* AVAILABLE RECORDS *
• • •
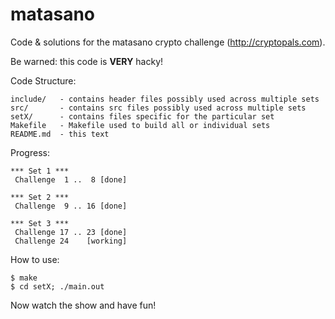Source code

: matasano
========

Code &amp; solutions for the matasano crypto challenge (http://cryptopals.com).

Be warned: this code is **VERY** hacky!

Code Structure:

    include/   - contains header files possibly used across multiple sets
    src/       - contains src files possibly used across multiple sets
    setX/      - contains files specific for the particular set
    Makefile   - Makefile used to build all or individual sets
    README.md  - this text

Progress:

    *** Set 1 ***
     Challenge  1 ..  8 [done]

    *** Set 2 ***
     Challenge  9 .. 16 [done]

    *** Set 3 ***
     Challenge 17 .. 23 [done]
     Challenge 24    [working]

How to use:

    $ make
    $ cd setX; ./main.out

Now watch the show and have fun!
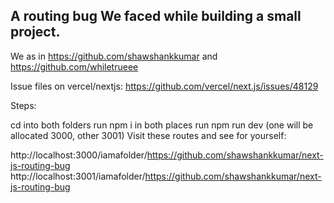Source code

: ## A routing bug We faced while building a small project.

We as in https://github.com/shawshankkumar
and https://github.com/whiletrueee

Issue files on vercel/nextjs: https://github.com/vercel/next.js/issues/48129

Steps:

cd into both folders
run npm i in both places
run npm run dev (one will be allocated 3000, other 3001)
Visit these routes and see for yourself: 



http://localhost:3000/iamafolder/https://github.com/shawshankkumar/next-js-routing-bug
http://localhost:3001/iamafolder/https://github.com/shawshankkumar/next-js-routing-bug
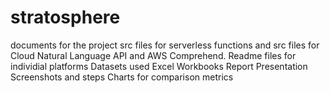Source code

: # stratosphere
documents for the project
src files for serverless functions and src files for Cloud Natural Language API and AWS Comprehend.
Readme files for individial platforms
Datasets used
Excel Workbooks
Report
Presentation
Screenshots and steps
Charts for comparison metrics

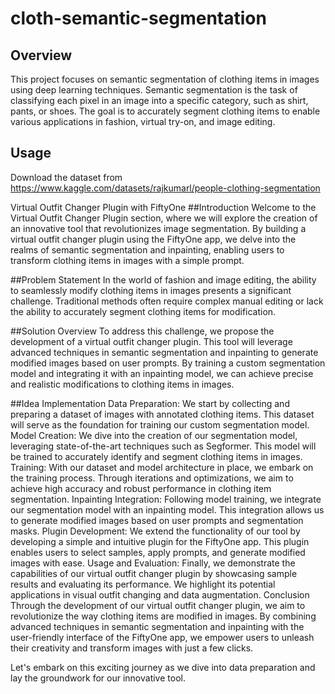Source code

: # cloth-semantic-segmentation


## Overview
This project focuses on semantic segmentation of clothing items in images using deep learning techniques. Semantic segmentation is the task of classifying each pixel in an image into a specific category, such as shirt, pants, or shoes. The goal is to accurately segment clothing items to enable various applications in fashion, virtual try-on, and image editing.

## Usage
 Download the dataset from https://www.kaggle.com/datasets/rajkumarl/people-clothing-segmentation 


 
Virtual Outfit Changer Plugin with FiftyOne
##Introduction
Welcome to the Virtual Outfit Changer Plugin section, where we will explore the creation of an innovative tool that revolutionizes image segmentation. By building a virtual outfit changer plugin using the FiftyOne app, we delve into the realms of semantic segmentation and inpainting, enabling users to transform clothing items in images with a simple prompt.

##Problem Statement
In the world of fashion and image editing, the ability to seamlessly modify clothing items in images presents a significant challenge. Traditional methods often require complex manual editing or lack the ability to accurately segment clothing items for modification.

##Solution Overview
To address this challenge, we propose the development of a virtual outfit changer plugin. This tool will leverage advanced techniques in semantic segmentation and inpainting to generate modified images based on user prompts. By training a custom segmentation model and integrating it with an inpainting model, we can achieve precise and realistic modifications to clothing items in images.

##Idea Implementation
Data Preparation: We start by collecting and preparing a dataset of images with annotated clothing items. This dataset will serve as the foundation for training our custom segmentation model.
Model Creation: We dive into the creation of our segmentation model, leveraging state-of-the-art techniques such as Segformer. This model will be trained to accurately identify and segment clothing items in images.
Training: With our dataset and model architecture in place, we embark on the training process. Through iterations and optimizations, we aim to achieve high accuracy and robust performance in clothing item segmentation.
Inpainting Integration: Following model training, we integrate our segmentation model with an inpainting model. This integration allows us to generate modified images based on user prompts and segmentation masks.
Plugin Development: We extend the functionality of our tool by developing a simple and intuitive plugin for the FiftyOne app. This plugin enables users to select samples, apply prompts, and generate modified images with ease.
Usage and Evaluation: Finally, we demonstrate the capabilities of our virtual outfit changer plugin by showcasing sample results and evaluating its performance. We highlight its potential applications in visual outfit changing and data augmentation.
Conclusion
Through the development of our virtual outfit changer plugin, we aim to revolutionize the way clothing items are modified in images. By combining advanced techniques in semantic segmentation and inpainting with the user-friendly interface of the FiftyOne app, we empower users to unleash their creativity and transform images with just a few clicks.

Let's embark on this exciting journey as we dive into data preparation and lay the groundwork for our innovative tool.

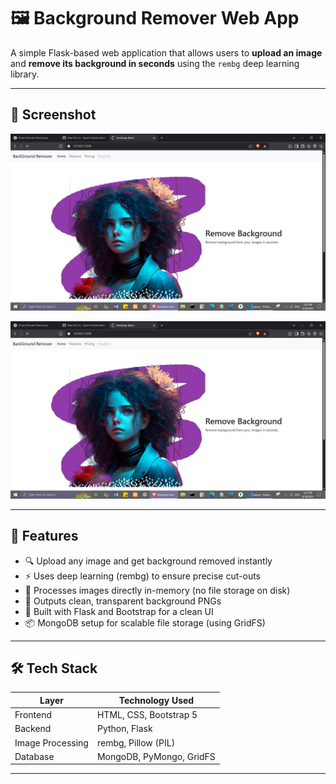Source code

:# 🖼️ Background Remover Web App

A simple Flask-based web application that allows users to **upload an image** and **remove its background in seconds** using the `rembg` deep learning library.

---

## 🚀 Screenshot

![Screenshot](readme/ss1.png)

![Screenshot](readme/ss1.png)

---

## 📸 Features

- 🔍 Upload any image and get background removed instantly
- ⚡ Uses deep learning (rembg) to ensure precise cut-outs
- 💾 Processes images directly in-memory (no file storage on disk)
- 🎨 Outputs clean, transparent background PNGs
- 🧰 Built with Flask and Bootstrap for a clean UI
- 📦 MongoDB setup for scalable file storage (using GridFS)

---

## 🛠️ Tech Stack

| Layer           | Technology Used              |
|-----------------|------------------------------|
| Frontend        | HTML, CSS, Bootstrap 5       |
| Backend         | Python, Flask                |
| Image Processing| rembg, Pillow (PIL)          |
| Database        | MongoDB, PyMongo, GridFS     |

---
• • •
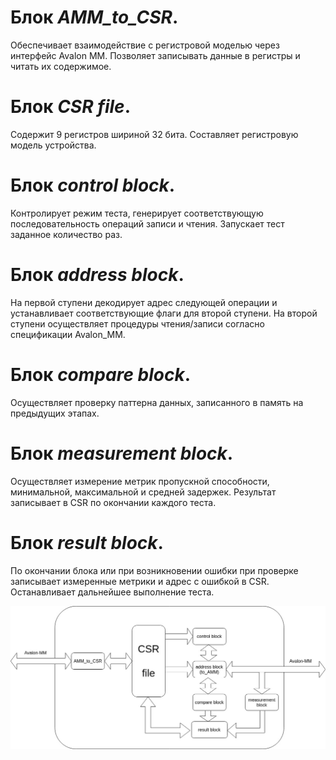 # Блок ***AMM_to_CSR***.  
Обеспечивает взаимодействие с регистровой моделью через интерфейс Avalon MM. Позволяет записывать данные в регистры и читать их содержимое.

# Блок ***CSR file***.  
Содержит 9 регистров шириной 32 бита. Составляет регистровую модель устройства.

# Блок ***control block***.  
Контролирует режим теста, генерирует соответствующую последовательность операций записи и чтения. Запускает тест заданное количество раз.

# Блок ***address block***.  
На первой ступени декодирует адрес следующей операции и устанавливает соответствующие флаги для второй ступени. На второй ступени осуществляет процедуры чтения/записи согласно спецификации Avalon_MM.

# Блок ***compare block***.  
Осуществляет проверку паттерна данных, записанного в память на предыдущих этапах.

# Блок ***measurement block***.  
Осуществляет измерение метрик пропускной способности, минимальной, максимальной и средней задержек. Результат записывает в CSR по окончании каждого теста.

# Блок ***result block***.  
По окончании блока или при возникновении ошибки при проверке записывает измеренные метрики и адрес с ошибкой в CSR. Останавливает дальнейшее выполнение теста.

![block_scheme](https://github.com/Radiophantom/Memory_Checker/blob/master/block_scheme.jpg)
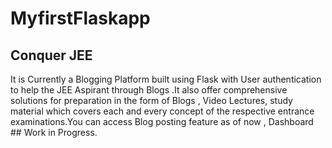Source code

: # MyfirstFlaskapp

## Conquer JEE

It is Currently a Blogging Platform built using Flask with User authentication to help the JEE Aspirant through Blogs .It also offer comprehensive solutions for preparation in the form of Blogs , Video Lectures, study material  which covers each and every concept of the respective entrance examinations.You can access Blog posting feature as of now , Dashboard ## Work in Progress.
• • •
* YOUR TASK *
Using only the entries above, output the line with "## 📸 Features", the line with "## 🛠️ Tech Stack", and all lines between them, exactly as they stand.

* EXERCISE RESULT *
## 📸 Features

- 🔍 Upload any image and get background removed instantly
- ⚡ Uses deep learning (rembg) to ensure precise cut-outs
- 💾 Processes images directly in-memory (no file storage on disk)
- 🎨 Outputs clean, transparent background PNGs
- 🧰 Built with Flask and Bootstrap for a clean UI
- 📦 MongoDB setup for scalable file storage (using GridFS)

---

## 🛠️ Tech Stack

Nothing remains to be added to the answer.